• Work instruction
Exactly as written, transcribe the data that follows.

Source material: Begin

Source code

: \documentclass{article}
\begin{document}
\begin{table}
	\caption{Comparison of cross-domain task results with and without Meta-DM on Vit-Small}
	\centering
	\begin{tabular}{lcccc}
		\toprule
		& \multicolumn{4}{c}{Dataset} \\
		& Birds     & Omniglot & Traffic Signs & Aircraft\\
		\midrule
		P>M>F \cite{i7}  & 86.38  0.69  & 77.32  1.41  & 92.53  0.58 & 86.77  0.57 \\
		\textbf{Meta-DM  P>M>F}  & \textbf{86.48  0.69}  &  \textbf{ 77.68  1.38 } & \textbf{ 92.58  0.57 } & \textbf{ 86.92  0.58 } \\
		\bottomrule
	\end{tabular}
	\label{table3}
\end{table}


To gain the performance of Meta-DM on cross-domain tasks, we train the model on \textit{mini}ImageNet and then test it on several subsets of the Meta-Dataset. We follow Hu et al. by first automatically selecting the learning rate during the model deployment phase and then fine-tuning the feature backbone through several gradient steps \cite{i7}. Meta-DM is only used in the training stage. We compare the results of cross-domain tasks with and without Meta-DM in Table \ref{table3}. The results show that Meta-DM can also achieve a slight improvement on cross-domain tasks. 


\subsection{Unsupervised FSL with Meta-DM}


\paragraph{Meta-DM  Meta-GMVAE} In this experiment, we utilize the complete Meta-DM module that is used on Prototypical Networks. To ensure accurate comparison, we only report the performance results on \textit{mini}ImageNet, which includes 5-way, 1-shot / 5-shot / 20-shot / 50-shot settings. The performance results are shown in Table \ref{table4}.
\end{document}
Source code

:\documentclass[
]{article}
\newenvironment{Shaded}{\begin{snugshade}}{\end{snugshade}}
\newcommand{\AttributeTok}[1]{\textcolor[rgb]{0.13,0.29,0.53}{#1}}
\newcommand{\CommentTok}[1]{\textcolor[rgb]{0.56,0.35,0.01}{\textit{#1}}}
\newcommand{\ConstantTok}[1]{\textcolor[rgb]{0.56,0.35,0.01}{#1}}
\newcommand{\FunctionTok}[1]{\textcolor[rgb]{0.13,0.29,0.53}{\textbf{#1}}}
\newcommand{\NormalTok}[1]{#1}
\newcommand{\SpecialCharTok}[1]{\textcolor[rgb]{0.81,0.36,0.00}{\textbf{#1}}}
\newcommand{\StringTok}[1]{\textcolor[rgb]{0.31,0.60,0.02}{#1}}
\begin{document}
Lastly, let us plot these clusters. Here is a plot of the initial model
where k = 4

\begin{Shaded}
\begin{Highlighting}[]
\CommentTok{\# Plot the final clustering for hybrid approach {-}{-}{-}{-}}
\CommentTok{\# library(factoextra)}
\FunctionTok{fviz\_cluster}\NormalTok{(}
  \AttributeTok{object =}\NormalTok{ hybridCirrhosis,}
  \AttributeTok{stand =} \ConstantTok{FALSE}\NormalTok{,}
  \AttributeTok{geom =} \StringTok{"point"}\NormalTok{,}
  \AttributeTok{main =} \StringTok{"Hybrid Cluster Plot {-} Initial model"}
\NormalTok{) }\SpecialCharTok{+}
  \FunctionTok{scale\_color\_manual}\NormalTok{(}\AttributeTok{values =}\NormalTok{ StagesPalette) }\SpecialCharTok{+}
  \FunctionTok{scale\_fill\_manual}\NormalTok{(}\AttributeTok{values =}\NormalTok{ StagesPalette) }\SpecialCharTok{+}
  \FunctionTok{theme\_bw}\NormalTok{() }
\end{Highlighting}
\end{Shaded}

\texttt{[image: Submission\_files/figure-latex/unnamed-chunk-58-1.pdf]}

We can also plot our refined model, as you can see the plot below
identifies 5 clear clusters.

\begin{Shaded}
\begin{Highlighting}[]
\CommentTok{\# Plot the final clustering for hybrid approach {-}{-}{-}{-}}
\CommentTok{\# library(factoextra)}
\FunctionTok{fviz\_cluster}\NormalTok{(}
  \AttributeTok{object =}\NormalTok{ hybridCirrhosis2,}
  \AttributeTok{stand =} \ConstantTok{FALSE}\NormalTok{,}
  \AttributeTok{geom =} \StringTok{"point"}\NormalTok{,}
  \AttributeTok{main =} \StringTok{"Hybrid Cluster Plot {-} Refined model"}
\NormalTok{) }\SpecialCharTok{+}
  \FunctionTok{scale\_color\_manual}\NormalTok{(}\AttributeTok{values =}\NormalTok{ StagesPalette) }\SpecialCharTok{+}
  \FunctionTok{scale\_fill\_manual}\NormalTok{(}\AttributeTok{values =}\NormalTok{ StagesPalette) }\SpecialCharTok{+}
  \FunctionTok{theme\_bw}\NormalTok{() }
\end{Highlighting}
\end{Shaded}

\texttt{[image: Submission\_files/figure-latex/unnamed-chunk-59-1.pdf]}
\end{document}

Source material: End

• Exercise result
Source code

: \documentclass{article}
\begin{document}
\begin{table}
	\caption{Comparison of cross-domain task results with and without Meta-DM on Vit-Small}
	\centering
	\begin{tabular}{lcccc}
		\toprule
		& \multicolumn{4}{c}{Dataset} \\
		& Birds     & Omniglot & Traffic Signs & Aircraft\\
		\midrule
		P>M>F \cite{i7}  & 86.38  0.69  & 77.32  1.41  & 92.53  0.58 & 86.77  0.57 \\
		\textbf{Meta-DM  P>M>F}  & \textbf{86.48  0.69}  &  \textbf{ 77.68  1.38 } & \textbf{ 92.58  0.57 } & \textbf{ 86.92  0.58 } \\
		\bottomrule
	\end{tabular}
	\label{table3}
\end{table}


To gain the performance of Meta-DM on cross-domain tasks, we train the model on \textit{mini}ImageNet and then test it on several subsets of the Meta-Dataset. We follow Hu et al. by first automatically selecting the learning rate during the model deployment phase and then fine-tuning the feature backbone through several gradient steps \cite{i7}. Meta-DM is only used in the training stage. We compare the results of cross-domain tasks with and without Meta-DM in Table \ref{table3}. The results show that Meta-DM can also achieve a slight improvement on cross-domain tasks. 


\subsection{Unsupervised FSL with Meta-DM}


\paragraph{Meta-DM  Meta-GMVAE} In this experiment, we utilize the complete Meta-DM module that is used on Prototypical Networks. To ensure accurate comparison, we only report the performance results on \textit{mini}ImageNet, which includes 5-way, 1-shot / 5-shot / 20-shot / 50-shot settings. The performance results are shown in Table \ref{table4}.
\end{document}
Source code

:\documentclass[
]{article}
\newenvironment{Shaded}{\begin{snugshade}}{\end{snugshade}}
\newcommand{\AttributeTok}[1]{\textcolor[rgb]{0.13,0.29,0.53}{#1}}
\newcommand{\CommentTok}[1]{\textcolor[rgb]{0.56,0.35,0.01}{\textit{#1}}}
\newcommand{\ConstantTok}[1]{\textcolor[rgb]{0.56,0.35,0.01}{#1}}
\newcommand{\FunctionTok}[1]{\textcolor[rgb]{0.13,0.29,0.53}{\textbf{#1}}}
\newcommand{\NormalTok}[1]{#1}
\newcommand{\SpecialCharTok}[1]{\textcolor[rgb]{0.81,0.36,0.00}{\textbf{#1}}}
\newcommand{\StringTok}[1]{\textcolor[rgb]{0.31,0.60,0.02}{#1}}
\begin{document}
Lastly, let us plot these clusters. Here is a plot of the initial model
where k = 4

\begin{Shaded}
\begin{Highlighting}[]
\CommentTok{\# Plot the final clustering for hybrid approach {-}{-}{-}{-}}
\CommentTok{\# library(factoextra)}
\FunctionTok{fviz\_cluster}\NormalTok{(}
  \AttributeTok{object =}\NormalTok{ hybridCirrhosis,}
  \AttributeTok{stand =} \ConstantTok{FALSE}\NormalTok{,}
  \AttributeTok{geom =} \StringTok{"point"}\NormalTok{,}
  \AttributeTok{main =} \StringTok{"Hybrid Cluster Plot {-} Initial model"}
\NormalTok{) }\SpecialCharTok{+}
  \FunctionTok{scale\_color\_manual}\NormalTok{(}\AttributeTok{values =}\NormalTok{ StagesPalette) }\SpecialCharTok{+}
  \FunctionTok{scale\_fill\_manual}\NormalTok{(}\AttributeTok{values =}\NormalTok{ StagesPalette) }\SpecialCharTok{+}
  \FunctionTok{theme\_bw}\NormalTok{() }
\end{Highlighting}
\end{Shaded}

\texttt{[image: Submission\_files/figure-latex/unnamed-chunk-58-1.pdf]}

We can also plot our refined model, as you can see the plot below
identifies 5 clear clusters.

\begin{Shaded}
\begin{Highlighting}[]
\CommentTok{\# Plot the final clustering for hybrid approach {-}{-}{-}{-}}
\CommentTok{\# library(factoextra)}
\FunctionTok{fviz\_cluster}\NormalTok{(}
  \AttributeTok{object =}\NormalTok{ hybridCirrhosis2,}
  \AttributeTok{stand =} \ConstantTok{FALSE}\NormalTok{,}
  \AttributeTok{geom =} \StringTok{"point"}\NormalTok{,}
  \AttributeTok{main =} \StringTok{"Hybrid Cluster Plot {-} Refined model"}
\NormalTok{) }\SpecialCharTok{+}
  \FunctionTok{scale\_color\_manual}\NormalTok{(}\AttributeTok{values =}\NormalTok{ StagesPalette) }\SpecialCharTok{+}
  \FunctionTok{scale\_fill\_manual}\NormalTok{(}\AttributeTok{values =}\NormalTok{ StagesPalette) }\SpecialCharTok{+}
  \FunctionTok{theme\_bw}\NormalTok{() }
\end{Highlighting}
\end{Shaded}

\texttt{[image: Submission\_files/figure-latex/unnamed-chunk-59-1.pdf]}
\end{document}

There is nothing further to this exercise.